Labette County High School volleyball head coach Heather Wilson said as her school revamps its volleyball schedule to align with health considerations from KSHSAA, adding junior varsity dates is a measure she hopes to implement.

“We’re looking to pad our JV schedule because you may have a JV kid that needs to move up to varsity because of COVID-19,” Wilson said. “I doubt there’s a team where a team will go unscathed where a kid doesn’t have at least contact with a case.” 

KSHSAA has advised most sports in the fall to avoid large tournaments and restrict travel to games as much as possible.

“I can tell that they care about the well-being of our student-athletes,” Wilson said. “They’re consulting experts in getting our kids back to play. I’m excited that we will have an opportunity to have as normal of a season as we can at this point. I think our athletes will be excited about it.” 

Tuesday’s near-split vote from the KSHSAA board showed how divided Kansas remains in its approach to the pandemic.
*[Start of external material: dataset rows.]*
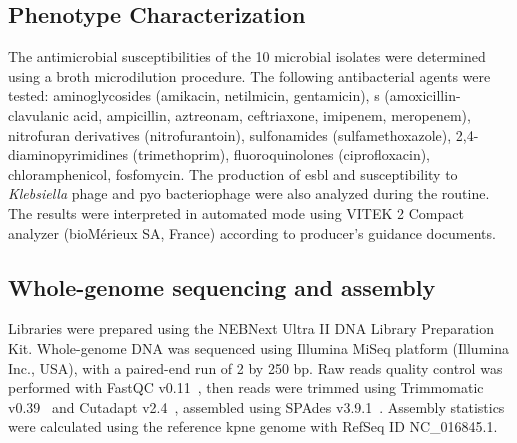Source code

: \subsection{Phenotype Characterization}\label{subsec:phe}
The antimicrobial susceptibilities of the 10 microbial isolates were determined using a broth microdilution procedure.
The following antibacterial agents were tested: aminoglycosides (amikacin, netilmicin, gentamicin),
\betalactam s (amoxicillin-clavulanic acid, ampicillin, aztreonam, ceftriaxone, imipenem, meropenem),
nitrofuran derivatives (nitrofurantoin), sulfonamides (sulfamethoxazole), 2,4-diaminopyrimidines (trimethoprim),
fluoroquinolones (ciprofloxacin), chloramphenicol, fosfomycin.
The production of \gls{esbl} and susceptibility to \textit{Klebsiella} phage and pyo bacteriophage
were also analyzed during the routine.
The results were interpreted in automated mode using VITEK 2 Compact analyzer (bioMérieux SA, France) according to
producer's guidance documents.

\subsection{Whole-genome sequencing and assembly}\label{subsec:proc_raw}
Libraries were prepared using the NEBNext Ultra II DNA Library Preparation Kit.
Whole-genome DNA was sequenced using Illumina MiSeq platform (Illumina Inc., USA),
with a paired-end run of 2 by 250 bp.
Raw reads quality control was performed with FastQC v0.11~\cite{FastQC},  %
then reads were trimmed using Trimmomatic v0.39~\cite{Trimmomatic}
and Cutadapt v2.4~\cite{Cutadapt},
assembled using SPAdes v3.9.1~\cite{SPAdes}.
Assembly statistics were calculated using the reference \gls{kpne} genome with RefSeq ID NC\_016845.1.

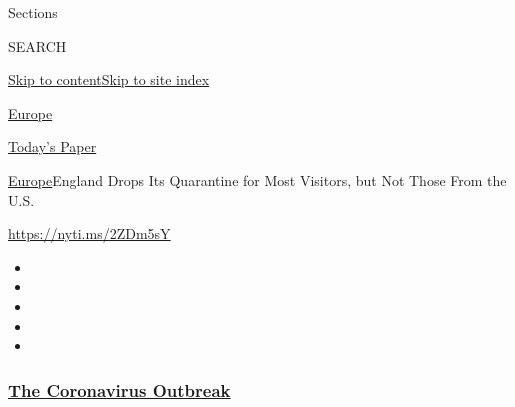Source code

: Sections

SEARCH

\protect\hyperlink{site-content}{Skip to
content}\protect\hyperlink{site-index}{Skip to site index}

\href{https://www.nytimes3xbfgragh.onion/section/world/europe}{Europe}

\href{https://myaccount.nytimes3xbfgragh.onion/auth/login?response_type=cookie\&client_id=vi}{}

\href{https://www.nytimes3xbfgragh.onion/section/todayspaper}{Today's
Paper}

\href{/section/world/europe}{Europe}\textbar{}England Drops Its
Quarantine for Most Visitors, but Not Those From the U.S.

\url{https://nyti.ms/2ZDm5sY}

\begin{itemize}
\item
\item
\item
\item
\item
\end{itemize}

\hypertarget{the-coronavirus-outbreak}{%
\subsubsection{\texorpdfstring{\href{https://www.nytimes3xbfgragh.onion/news-event/coronavirus?name=styln-coronavirus-national\&region=TOP_BANNER\&variant=undefined\&block=storyline_menu_recirc\&action=click\&pgtype=Article\&impression_id=98d1fe80-e396-11ea-8ad8-e9df2f9ec099}{The
Coronavirus
Outbreak}}{The Coronavirus Outbreak}}\label{the-coronavirus-outbreak}}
But for now, high school sports and activities are a go for the fall.

“We’re a diverse state, and that showed in the vote,” Kastle said. “The votes were not centralized to any one location. We all want what’s best for kids. The issue of mental health hits my mind. So we’re going to move forward.” 

Faflick also highlighted the need for continued individual mitigation against COVID-19 to preserve the season.

“We all play a part in mitigating the risk and returning our communities to normal,” Faflick said. “Start with personal hygiene. Start with wearing a mask.”